### Data

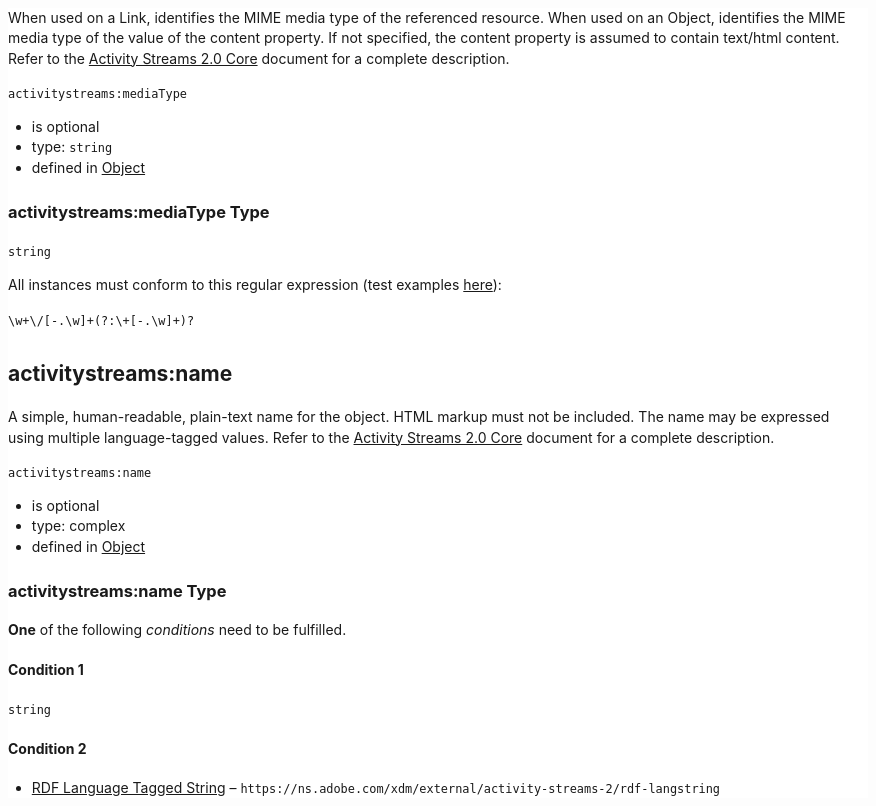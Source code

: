 When used on a Link, identifies the MIME media type of the referenced resource. When used on an Object, identifies the MIME media type of the value of the content property. If not specified, the content property is assumed to contain text/html content. Refer to the [Activity Streams 2.0 Core](https://www.w3.org/TR/activitystreams-vocabulary/#dfn-mediatype) document for a complete description.

`activitystreams:mediaType`
* is optional
* type: `string`
* defined in [Object](object.schema.md#activitystreamsmediatype)

### activitystreams:mediaType Type


`string`


All instances must conform to this regular expression 
(test examples [here](https://regexr.com/?expression=%5Cw%2B%5C%2F%5B-.%5Cw%5D%2B(%3F%3A%5C%2B%5B-.%5Cw%5D%2B)%3F)):
```regex
\w+\/[-.\w]+(?:\+[-.\w]+)?
```






## activitystreams:name

A simple, human-readable, plain-text name for the object. HTML markup must not be included. The name may be expressed using multiple language-tagged values. Refer to the [Activity Streams 2.0 Core](https://www.w3.org/TR/activitystreams-vocabulary/#dfn-name) document for a complete description.

`activitystreams:name`
* is optional
* type: complex
* defined in [Object](object.schema.md#activitystreamsname)

### activitystreams:name Type


**One** of the following *conditions* need to be fulfilled.


#### Condition 1


`string`



#### Condition 2


* [RDF Language Tagged String](rdf-langstring.schema.md) – `https://ns.adobe.com/xdm/external/activity-streams-2/rdf-langstring`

### What to work on
Among the lines of the material above, find those with the word "document". Copy each one.

### Solved problem
: When used on a Link, identifies the MIME media type of the referenced resource. When used on an Object, identifies the MIME media type of the value of the content property. If not specified, the content property is assumed to contain text/html content. Refer to the [Activity Streams 2.0 Core](https://www.w3.org/TR/activitystreams-vocabulary/#dfn-mediatype) document for a complete description.
A simple, human-readable, plain-text name for the object. HTML markup must not be included. The name may be expressed using multiple language-tagged values. Refer to the [Activity Streams 2.0 Core](https://www.w3.org/TR/activitystreams-vocabulary/#dfn-name) document for a complete description.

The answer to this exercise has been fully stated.